■ **WORK TO COMPLETE**: Pull every line holding the string "área" from the records below.
DATA PROVIDED START
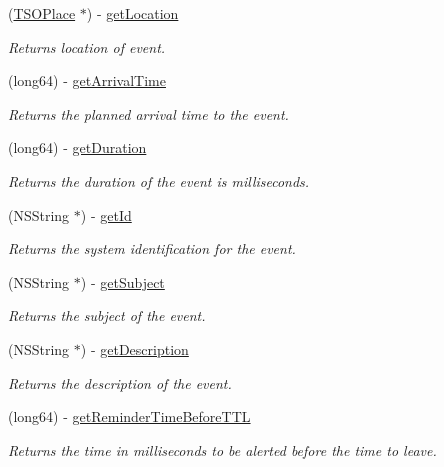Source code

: \begin{DoxyCompactItemize}
\item 
(\hyperlink{interface_t_s_o_place}{T\+S\+O\+Place} $\ast$) -\/ \hyperlink{protocol_i_event-p_af2043ccd14d1f83ffa8cfe41d7fb8f36}{get\+Location}
\begin{DoxyCompactList}\small\item\em Returns location of event. \end{DoxyCompactList}\item 
(long64) -\/ \hyperlink{protocol_i_event-p_a6cf40b28e45bb8daf220634719789257}{get\+Arrival\+Time}
\begin{DoxyCompactList}\small\item\em Returns the planned arrival time to the event. \end{DoxyCompactList}\item 
(long64) -\/ \hyperlink{protocol_i_event-p_a577cd6d2610ca7df7eef235937fd6105}{get\+Duration}
\begin{DoxyCompactList}\small\item\em Returns the duration of the event is milliseconds. \end{DoxyCompactList}\item 
(N\+S\+String $\ast$) -\/ \hyperlink{protocol_i_event-p_a4af1b5764b650fc600f3042468803f89}{get\+Id}
\begin{DoxyCompactList}\small\item\em Returns the system identification for the event. \end{DoxyCompactList}\item 
(N\+S\+String $\ast$) -\/ \hyperlink{protocol_i_event-p_ab9d37b5bb8ed11ff8e594cfbb4b3839e}{get\+Subject}
\begin{DoxyCompactList}\small\item\em Returns the subject of the event. \end{DoxyCompactList}\item 
(N\+S\+String $\ast$) -\/ \hyperlink{protocol_i_event-p_a65f9e7bbad7339f070ebd608c38540f3}{get\+Description}
\begin{DoxyCompactList}\small\item\em Returns the description of the event. \end{DoxyCompactList}\item 
(long64) -\/ \hyperlink{protocol_i_event-p_a75f19dea05b68025526fc2a6151dd9bb}{get\+Reminder\+Time\+Before\+T\+T\+L}
\begin{DoxyCompactList}\small\item\em Returns the time in milliseconds to be alerted before the time to leave. \end{DoxyCompactList}\item 

\end{DoxyCompactItemize}
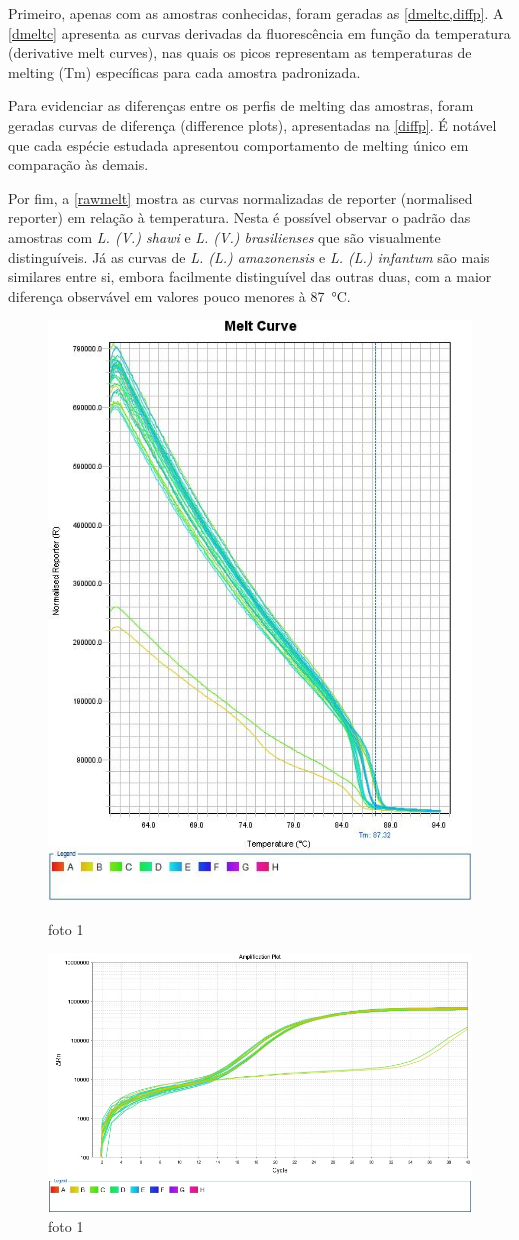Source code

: Primeiro, apenas com as amostras conhecidas, foram geradas as
\cref{dmeltc,diffp}. A
\cref{dmeltc} apresenta as curvas derivadas da fluorescência em função da
temperatura (derivative melt curves), nas quais os picos representam as
temperaturas de melting (Tm) específicas para cada amostra padronizada.

Para evidenciar as diferenças entre os perfis de melting das
amostras, foram geradas curvas de diferença (difference plots), apresentadas na
\cref{diffp}. 
É notável que cada espécie estudada
apresentou comportamento de melting único em comparação às demais. 

Por fim, a \cref{rawmelt} mostra as curvas normalizadas de reporter (normalised
reporter) em relação à
temperatura. Nesta é possível observar o padrão das amostras com \textit{L. (V.) shawi} e
\textit{L. (V.) brasilienses} que são visualmente distinguíveis. Já as curvas de
\textit{L. (L.) amazonensis} e \textit{L. (L.) infantum} são mais similares
entre si, embora facilmente distinguível das outras duas,  com
a maior diferença observável em valores pouco menores à \qty{87}{\celsius}.

\begin{figure}
        \centering
        \includegraphics[width=.4\textwidth]{fig/Melt Curve.jpg}
        \caption{foto 1}
        \label{meltc}
        \includegraphics[width=.4\textwidth]{fig/Amplification Plot.jpg}
        \caption{foto 1}
        \label{amplip}
\end{figure}

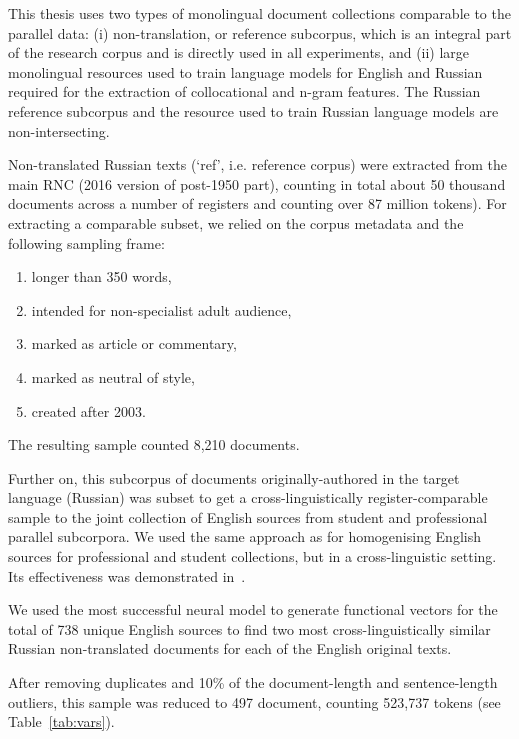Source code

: This thesis uses two types of monolingual document collections comparable to the parallel data: (i) non-translation, or reference subcorpus, which is an integral part of the research corpus and is directly used in all experiments, and (ii) large monolingual resources used to train language models for English and Russian required for the extraction of collocational and n-gram features. 
The Russian reference subcorpus and the resource used to train Russian language models are non-intersecting.  

Non-translated Russian texts (`ref', i.e. reference corpus) were extracted from the main \gls{RNC} (2016 version of post-1950 part), counting in total about 50 thousand documents across a number of registers and counting over 87 million tokens). %
For extracting a comparable subset, we relied on the corpus metadata and the following sampling frame:

\begin{enumerate}\compresslist{}
	\item longer than 350 words,
	\item intended for non-specialist adult audience,
	\item marked as article or commentary,
	\item marked as neutral of style,
	\item created after 2003.
\end{enumerate}

The resulting sample counted 8,210 documents.

Further on, this subcorpus of documents originally-authored in the target language (Russian) was subset to get a cross-linguistically register-comparable sample to the joint collection of English sources from student and professional parallel subcorpora. We used the same approach as for homogenising English sources for professional and student collections, but in a cross-linguistic setting. Its effectiveness was demonstrated in~\citet{Kunilovskaya2019crossling}.

We used the most successful neural model to generate functional vectors for the total of 738 unique English sources to find two most cross-linguistically similar Russian non-translated documents for each of the English original texts. 

After removing duplicates and 10\% of the document-length and sentence-length outliers, this sample was reduced to 497 document, counting 523,737 tokens (see Table~\ref{tab:vars}). 

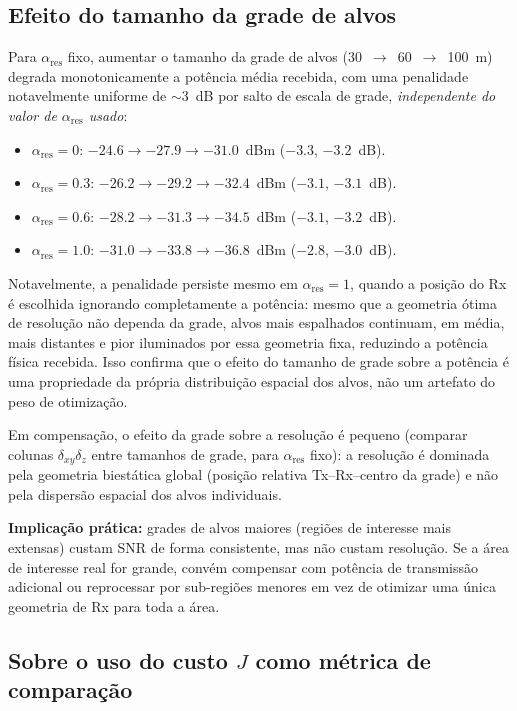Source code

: \documentclass[11pt, a4paper]{article}
\newcommand{\dxy}{\delta_{xy}}
\newcommand{\dz}{\delta_z}
\newcommand{\alphares}{\alpha_{\mathrm{res}}}
\begin{document}
\subsection{Efeito do tamanho da grade de alvos}

Para $\alphares$ fixo, aumentar o tamanho da grade de alvos (30~$\to$~60~$\to$~100~m)
degrada monotonicamente a potência média recebida, com uma penalidade
notavelmente uniforme de $\sim\!3$~dB por salto de escala de grade,
\emph{independente do valor de $\alphares$ usado}:

\begin{itemize}
  \item $\alphares=0$: $-24.6 \to -27.9 \to -31.0$~dBm ($-3.3$, $-3.2$~dB).
  \item $\alphares=0.3$: $-26.2 \to -29.2 \to -32.4$~dBm ($-3.1$, $-3.1$~dB).
  \item $\alphares=0.6$: $-28.2 \to -31.3 \to -34.5$~dBm ($-3.1$, $-3.2$~dB).
  \item $\alphares=1.0$: $-31.0 \to -33.8 \to -36.8$~dBm ($-2.8$, $-3.0$~dB).
\end{itemize}

Notavelmente, a penalidade persiste mesmo em $\alphares=1$, quando a posição do
Rx é escolhida ignorando completamente a potência: mesmo que a geometria ótima
de resolução não dependa da grade, alvos mais espalhados continuam, em média,
mais distantes e pior iluminados por essa geometria fixa, reduzindo a potência
física recebida. Isso confirma que o efeito do tamanho de grade sobre a
potência é uma propriedade da própria distribuição espacial dos alvos, não um
artefato do peso de otimização.

Em compensação, o efeito da grade sobre a resolução é pequeno (comparar
colunas $\dxy\dz$ entre tamanhos de grade, para $\alphares$ fixo): a resolução
é dominada pela geometria biestática global (posição relativa Tx--Rx--centro
da grade) e não pela dispersão espacial dos alvos individuais.

\textbf{Implicação prática:} grades de alvos maiores (regiões de interesse mais
extensas) custam SNR de forma consistente, mas não custam resolução. Se a área
de interesse real for grande, convém compensar com potência de transmissão
adicional ou reprocessar por sub-regiões menores em vez de otimizar uma única
geometria de Rx para toda a área.

\subsection{Sobre o uso do custo $J$ como métrica de comparação}
\end{document}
DATA PROVIDED END
■ **FINISHED EXERCISE**:
extensas) custam SNR de forma consistente, mas não custam resolução. Se a área
geometria de Rx para toda a área.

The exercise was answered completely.